• _Instructions for the task_
Copy out all of the entries below without any change.

START Dataset content

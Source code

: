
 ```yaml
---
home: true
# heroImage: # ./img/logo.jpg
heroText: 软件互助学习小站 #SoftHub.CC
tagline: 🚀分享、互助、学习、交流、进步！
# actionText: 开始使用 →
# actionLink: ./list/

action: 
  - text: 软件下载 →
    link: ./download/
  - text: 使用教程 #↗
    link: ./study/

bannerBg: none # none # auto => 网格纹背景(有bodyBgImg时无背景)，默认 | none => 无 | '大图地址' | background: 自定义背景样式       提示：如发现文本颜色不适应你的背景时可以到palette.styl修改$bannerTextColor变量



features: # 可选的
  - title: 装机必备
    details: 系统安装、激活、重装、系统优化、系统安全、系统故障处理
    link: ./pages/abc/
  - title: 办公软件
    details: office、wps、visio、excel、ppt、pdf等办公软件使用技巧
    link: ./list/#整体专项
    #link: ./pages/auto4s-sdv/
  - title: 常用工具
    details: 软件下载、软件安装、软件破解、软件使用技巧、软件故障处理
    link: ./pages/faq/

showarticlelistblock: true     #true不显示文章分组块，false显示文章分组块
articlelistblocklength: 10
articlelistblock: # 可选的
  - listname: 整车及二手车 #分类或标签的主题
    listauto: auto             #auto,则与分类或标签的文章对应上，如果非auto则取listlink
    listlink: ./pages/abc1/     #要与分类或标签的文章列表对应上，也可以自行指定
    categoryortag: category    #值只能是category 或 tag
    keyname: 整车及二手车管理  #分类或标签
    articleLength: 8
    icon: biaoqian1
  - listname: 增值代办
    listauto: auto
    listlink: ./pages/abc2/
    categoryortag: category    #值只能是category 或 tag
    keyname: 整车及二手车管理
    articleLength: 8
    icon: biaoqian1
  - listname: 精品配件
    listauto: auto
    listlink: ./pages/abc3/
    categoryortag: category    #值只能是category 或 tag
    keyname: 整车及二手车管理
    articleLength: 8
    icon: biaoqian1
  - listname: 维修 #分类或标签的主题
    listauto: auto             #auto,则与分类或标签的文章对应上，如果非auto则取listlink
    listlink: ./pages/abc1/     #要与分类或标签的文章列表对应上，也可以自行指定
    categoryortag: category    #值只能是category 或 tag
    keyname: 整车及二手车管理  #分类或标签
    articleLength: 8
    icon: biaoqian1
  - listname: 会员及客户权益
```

END Dataset content

• _Answer section_
Source code

:
 ```yaml
---
home: true
# heroImage: # ./img/logo.jpg
heroText: 软件互助学习小站 #SoftHub.CC
tagline: 🚀分享、互助、学习、交流、进步！
# actionText: 开始使用 →
# actionLink: ./list/

action: 
  - text: 软件下载 →
    link: ./download/
  - text: 使用教程 #↗
    link: ./study/

bannerBg: none # none # auto => 网格纹背景(有bodyBgImg时无背景)，默认 | none => 无 | '大图地址' | background: 自定义背景样式       提示：如发现文本颜色不适应你的背景时可以到palette.styl修改$bannerTextColor变量



features: # 可选的
  - title: 装机必备
    details: 系统安装、激活、重装、系统优化、系统安全、系统故障处理
    link: ./pages/abc/
  - title: 办公软件
    details: office、wps、visio、excel、ppt、pdf等办公软件使用技巧
    link: ./list/#整体专项
    #link: ./pages/auto4s-sdv/
  - title: 常用工具
    details: 软件下载、软件安装、软件破解、软件使用技巧、软件故障处理
    link: ./pages/faq/

showarticlelistblock: true     #true不显示文章分组块，false显示文章分组块
articlelistblocklength: 10
articlelistblock: # 可选的
  - listname: 整车及二手车 #分类或标签的主题
    listauto: auto             #auto,则与分类或标签的文章对应上，如果非auto则取listlink
    listlink: ./pages/abc1/     #要与分类或标签的文章列表对应上，也可以自行指定
    categoryortag: category    #值只能是category 或 tag
    keyname: 整车及二手车管理  #分类或标签
    articleLength: 8
    icon: biaoqian1
  - listname: 增值代办
    listauto: auto
    listlink: ./pages/abc2/
    categoryortag: category    #值只能是category 或 tag
    keyname: 整车及二手车管理
    articleLength: 8
    icon: biaoqian1
  - listname: 精品配件
    listauto: auto
    listlink: ./pages/abc3/
    categoryortag: category    #值只能是category 或 tag
    keyname: 整车及二手车管理
    articleLength: 8
    icon: biaoqian1
  - listname: 维修 #分类或标签的主题
    listauto: auto             #auto,则与分类或标签的文章对应上，如果非auto则取listlink
    listlink: ./pages/abc1/     #要与分类或标签的文章列表对应上，也可以自行指定
    categoryortag: category    #值只能是category 或 tag
    keyname: 整车及二手车管理  #分类或标签
    articleLength: 8
    icon: biaoqian1
  - listname: 会员及客户权益
```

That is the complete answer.